Scandinavian activist groups are launching an aid ship destined for Gaza on Tuesday, hoping to challenge the Israeli blockade and draw international attention to the conflict in a move reminiscent of the 2010 "Freedom Flotilla", organisers said. "We have the same goal as the previous flotillas, to put an end to the blockade of Gaza by challenging the Israeli navy," said Torstein Dahle, the leader of the Norwegian section of the activist group "Ship to Gaza".
"This time around it will be an easy task for the Israelis to stop us because we will be so few and strictly non-violent," Dahle told Reuters at Oslo harbour. In May 2010, several aid ships trying to run Israel's blockade of the Gaza Strip were halted by Israeli naval commandos, who killed nine pro-Palestinian Turks aboard one of the vessels. A second convoy, planned a year later, did not sail after the organisers said they had been sabotaged.

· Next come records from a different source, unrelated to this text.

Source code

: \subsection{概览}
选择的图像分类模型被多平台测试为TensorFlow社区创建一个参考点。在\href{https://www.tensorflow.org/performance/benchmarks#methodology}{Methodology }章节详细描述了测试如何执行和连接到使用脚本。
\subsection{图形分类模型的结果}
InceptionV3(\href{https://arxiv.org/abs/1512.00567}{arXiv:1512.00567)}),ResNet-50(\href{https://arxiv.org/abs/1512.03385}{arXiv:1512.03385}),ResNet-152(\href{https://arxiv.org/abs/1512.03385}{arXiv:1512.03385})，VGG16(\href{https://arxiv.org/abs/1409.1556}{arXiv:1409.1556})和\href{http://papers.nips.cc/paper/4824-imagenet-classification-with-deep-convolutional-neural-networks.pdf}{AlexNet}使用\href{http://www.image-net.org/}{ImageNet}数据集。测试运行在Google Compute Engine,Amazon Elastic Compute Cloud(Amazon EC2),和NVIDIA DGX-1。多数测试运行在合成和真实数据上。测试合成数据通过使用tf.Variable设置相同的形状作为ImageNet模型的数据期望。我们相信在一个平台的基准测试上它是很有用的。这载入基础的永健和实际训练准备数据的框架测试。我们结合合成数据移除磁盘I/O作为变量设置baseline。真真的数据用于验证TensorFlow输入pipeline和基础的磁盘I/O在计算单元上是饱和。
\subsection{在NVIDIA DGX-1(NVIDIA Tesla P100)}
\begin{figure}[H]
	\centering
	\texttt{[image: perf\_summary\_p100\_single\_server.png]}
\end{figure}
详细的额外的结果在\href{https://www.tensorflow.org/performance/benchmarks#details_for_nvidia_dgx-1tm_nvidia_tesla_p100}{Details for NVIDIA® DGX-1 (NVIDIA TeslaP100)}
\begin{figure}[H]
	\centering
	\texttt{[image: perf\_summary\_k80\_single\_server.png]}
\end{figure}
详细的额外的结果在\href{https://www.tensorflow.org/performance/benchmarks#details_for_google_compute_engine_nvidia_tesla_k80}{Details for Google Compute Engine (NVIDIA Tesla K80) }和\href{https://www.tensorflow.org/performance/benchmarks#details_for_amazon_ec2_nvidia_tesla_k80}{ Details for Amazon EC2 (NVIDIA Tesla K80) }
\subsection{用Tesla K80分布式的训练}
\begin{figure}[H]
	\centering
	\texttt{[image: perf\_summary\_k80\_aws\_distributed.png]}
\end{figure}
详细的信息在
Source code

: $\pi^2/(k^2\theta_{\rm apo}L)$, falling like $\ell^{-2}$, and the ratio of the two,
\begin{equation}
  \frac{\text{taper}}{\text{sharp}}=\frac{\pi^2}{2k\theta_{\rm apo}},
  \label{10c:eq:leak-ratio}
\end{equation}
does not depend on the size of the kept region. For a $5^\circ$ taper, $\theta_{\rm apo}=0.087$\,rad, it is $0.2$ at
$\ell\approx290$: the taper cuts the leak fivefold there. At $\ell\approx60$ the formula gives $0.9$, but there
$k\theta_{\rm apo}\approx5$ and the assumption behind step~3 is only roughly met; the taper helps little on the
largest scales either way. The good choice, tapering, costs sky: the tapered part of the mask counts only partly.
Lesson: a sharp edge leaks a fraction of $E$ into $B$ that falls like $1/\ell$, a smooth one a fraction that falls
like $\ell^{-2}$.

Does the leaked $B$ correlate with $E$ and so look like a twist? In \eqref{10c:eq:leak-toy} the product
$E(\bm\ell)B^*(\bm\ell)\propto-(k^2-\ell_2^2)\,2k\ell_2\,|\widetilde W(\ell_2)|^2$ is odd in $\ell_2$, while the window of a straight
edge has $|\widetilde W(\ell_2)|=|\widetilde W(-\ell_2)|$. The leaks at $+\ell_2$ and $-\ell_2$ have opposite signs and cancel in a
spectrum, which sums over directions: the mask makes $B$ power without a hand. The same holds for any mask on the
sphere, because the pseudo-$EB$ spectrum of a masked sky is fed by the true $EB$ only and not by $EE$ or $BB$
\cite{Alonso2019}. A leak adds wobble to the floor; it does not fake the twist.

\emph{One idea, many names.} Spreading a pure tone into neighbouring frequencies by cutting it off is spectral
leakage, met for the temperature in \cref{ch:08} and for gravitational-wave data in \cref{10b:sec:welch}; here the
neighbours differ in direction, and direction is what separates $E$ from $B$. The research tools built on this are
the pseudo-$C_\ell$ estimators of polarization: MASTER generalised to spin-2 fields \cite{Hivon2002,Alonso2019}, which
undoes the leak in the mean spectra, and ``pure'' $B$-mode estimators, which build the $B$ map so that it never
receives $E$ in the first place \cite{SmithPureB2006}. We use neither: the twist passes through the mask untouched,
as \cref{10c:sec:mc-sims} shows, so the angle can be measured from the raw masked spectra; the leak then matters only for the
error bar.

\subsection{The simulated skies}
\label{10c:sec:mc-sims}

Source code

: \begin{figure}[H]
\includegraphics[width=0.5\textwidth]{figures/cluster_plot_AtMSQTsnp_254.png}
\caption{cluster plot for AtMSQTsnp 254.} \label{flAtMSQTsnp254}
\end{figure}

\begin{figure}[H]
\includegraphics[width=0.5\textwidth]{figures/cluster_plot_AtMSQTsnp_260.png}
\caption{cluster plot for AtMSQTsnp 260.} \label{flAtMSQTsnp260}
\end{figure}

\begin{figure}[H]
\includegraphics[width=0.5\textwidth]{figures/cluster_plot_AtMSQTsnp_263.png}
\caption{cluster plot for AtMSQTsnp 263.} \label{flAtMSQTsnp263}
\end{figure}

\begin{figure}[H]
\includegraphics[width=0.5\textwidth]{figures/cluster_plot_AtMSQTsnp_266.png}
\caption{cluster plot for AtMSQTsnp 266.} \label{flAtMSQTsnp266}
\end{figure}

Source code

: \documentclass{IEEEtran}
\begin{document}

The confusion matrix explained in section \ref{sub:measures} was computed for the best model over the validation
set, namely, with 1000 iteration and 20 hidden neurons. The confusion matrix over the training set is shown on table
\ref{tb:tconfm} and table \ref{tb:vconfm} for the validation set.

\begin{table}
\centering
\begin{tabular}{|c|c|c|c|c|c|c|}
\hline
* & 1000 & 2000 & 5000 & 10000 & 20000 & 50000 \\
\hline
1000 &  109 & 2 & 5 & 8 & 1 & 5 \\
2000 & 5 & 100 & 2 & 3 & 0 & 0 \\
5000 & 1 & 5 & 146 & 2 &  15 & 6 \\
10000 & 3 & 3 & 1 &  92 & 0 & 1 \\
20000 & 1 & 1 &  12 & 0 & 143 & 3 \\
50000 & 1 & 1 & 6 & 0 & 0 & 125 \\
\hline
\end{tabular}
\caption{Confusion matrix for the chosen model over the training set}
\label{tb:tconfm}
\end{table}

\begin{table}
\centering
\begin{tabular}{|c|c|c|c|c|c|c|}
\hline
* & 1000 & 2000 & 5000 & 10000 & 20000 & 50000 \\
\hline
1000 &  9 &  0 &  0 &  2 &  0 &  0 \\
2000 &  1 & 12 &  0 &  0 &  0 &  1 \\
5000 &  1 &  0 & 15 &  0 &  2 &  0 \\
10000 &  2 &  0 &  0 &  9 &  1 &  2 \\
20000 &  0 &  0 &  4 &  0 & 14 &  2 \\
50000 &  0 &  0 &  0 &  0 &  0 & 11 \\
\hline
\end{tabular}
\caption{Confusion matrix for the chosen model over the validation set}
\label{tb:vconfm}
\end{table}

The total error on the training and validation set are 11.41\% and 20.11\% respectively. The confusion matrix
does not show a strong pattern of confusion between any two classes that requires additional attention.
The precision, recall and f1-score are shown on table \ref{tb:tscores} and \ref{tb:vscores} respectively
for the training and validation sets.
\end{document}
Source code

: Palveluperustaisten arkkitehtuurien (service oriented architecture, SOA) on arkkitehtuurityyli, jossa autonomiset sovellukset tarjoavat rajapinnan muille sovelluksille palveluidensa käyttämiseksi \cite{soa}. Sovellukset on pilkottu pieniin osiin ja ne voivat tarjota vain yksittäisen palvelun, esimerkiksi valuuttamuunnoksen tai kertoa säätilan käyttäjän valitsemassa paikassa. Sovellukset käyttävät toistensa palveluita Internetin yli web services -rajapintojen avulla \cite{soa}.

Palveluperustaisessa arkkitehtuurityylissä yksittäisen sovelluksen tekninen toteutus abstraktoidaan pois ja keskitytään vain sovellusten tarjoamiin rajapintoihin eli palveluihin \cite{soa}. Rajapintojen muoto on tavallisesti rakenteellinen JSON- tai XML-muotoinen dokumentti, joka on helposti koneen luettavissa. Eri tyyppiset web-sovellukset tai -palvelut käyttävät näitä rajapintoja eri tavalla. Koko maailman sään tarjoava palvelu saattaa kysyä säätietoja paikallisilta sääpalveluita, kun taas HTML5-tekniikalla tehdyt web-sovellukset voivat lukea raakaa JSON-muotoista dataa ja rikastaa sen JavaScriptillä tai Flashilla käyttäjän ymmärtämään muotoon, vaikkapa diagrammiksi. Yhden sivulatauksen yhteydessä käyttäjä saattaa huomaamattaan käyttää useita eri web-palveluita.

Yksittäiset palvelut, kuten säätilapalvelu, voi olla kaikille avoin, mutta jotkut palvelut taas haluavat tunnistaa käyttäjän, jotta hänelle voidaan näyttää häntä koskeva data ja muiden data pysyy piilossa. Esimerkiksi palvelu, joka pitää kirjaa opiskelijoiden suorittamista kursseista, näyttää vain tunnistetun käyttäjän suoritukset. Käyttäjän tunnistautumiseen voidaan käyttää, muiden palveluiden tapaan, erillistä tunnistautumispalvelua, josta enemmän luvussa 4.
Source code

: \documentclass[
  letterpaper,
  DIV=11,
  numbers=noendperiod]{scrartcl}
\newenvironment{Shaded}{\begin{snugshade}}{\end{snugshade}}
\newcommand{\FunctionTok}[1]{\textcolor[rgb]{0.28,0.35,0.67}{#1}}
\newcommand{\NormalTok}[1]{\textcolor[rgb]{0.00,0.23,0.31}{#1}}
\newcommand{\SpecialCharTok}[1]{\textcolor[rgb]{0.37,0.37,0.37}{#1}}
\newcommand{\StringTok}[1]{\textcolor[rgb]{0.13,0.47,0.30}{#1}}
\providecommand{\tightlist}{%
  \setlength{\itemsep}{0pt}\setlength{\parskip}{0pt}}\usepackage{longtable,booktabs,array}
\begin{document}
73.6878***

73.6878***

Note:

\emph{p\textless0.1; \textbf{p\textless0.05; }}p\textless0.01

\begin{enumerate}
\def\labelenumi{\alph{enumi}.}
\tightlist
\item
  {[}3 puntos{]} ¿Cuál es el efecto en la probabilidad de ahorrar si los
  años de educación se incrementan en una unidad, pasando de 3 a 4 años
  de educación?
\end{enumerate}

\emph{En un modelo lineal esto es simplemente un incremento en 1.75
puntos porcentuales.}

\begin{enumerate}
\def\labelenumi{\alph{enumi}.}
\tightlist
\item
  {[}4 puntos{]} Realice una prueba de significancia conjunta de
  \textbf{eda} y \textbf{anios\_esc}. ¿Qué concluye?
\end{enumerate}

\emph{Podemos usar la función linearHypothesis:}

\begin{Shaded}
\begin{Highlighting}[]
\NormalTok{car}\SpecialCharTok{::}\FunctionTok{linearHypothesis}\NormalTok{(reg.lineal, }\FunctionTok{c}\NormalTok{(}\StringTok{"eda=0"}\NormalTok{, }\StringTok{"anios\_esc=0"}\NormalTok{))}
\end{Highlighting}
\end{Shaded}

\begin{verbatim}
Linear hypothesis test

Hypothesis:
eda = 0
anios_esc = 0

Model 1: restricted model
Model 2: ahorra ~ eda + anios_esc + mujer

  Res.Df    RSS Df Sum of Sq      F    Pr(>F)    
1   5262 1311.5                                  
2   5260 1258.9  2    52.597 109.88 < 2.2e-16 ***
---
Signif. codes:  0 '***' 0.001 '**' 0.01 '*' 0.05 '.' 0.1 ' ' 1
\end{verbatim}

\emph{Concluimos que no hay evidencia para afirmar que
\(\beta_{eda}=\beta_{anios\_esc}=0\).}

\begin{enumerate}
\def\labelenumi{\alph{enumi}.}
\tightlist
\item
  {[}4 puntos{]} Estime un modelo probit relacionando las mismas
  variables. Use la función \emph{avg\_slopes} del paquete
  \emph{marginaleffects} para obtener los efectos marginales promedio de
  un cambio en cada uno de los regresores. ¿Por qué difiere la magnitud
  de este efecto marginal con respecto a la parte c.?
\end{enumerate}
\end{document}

In November 2011, the Israeli navy boarded two yachts in international waters, one Canadian and one Irish, carrying pro-Palestinian activists and medical supplies and heading for Gaza to challenge the Israeli blockade. The SV Estelle, a 53-metre vessel backed mainly by Swedish and Norwegian groups, will sail from Oslo on Tuesday, and organizers hope several other ships will join it during its journey before it reaches waters off Gaza in October. Israel says it blockades seaborne approaches to the Gaza Strip to prevent arms smuggling to the Palestinians.